Input material START

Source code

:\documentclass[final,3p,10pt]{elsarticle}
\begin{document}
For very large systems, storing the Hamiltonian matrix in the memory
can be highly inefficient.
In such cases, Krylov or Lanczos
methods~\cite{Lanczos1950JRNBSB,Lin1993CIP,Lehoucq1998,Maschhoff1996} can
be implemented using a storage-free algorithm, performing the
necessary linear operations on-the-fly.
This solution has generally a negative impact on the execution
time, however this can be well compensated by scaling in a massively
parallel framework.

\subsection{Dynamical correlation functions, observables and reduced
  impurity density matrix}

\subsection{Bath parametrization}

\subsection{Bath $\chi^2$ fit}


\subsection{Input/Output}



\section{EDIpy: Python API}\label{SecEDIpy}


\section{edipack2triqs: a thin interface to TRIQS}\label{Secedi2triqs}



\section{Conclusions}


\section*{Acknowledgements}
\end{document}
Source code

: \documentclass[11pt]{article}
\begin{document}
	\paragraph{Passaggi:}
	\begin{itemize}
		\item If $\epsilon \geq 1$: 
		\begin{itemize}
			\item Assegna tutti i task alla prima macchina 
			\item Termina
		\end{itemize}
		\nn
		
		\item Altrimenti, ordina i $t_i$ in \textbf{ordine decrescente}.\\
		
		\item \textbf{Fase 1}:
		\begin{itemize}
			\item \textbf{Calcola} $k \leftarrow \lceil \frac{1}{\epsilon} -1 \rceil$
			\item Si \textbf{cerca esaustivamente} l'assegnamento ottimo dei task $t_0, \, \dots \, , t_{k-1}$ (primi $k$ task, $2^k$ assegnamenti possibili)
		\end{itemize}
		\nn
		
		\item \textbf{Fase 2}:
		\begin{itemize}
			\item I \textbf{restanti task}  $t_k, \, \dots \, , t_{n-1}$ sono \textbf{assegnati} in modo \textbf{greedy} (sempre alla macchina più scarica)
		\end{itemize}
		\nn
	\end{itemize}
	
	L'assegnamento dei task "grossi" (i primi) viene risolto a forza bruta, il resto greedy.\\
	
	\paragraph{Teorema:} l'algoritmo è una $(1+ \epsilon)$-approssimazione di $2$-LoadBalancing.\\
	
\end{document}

Input material END

### Task prompt
The lines above should be printed again, exactly as they are.

### Response
Source code

:\documentclass[final,3p,10pt]{elsarticle}
\begin{document}
For very large systems, storing the Hamiltonian matrix in the memory
can be highly inefficient.
In such cases, Krylov or Lanczos
methods~\cite{Lanczos1950JRNBSB,Lin1993CIP,Lehoucq1998,Maschhoff1996} can
be implemented using a storage-free algorithm, performing the
necessary linear operations on-the-fly.
This solution has generally a negative impact on the execution
time, however this can be well compensated by scaling in a massively
parallel framework.

\subsection{Dynamical correlation functions, observables and reduced
  impurity density matrix}

\subsection{Bath parametrization}

\subsection{Bath $\chi^2$ fit}


\subsection{Input/Output}



\section{EDIpy: Python API}\label{SecEDIpy}


\section{edipack2triqs: a thin interface to TRIQS}\label{Secedi2triqs}



\section{Conclusions}


\section*{Acknowledgements}
\end{document}
Source code

: \documentclass[11pt]{article}
\begin{document}
	\paragraph{Passaggi:}
	\begin{itemize}
		\item If $\epsilon \geq 1$: 
		\begin{itemize}
			\item Assegna tutti i task alla prima macchina 
			\item Termina
		\end{itemize}
		\nn
		
		\item Altrimenti, ordina i $t_i$ in \textbf{ordine decrescente}.\\
		
		\item \textbf{Fase 1}:
		\begin{itemize}
			\item \textbf{Calcola} $k \leftarrow \lceil \frac{1}{\epsilon} -1 \rceil$
			\item Si \textbf{cerca esaustivamente} l'assegnamento ottimo dei task $t_0, \, \dots \, , t_{k-1}$ (primi $k$ task, $2^k$ assegnamenti possibili)
		\end{itemize}
		\nn
		
		\item \textbf{Fase 2}:
		\begin{itemize}
			\item I \textbf{restanti task}  $t_k, \, \dots \, , t_{n-1}$ sono \textbf{assegnati} in modo \textbf{greedy} (sempre alla macchina più scarica)
		\end{itemize}
		\nn
	\end{itemize}
	
	L'assegnamento dei task "grossi" (i primi) viene risolto a forza bruta, il resto greedy.\\
	
	\paragraph{Teorema:} l'algoritmo è una $(1+ \epsilon)$-approssimazione di $2$-LoadBalancing.\\
	
\end{document}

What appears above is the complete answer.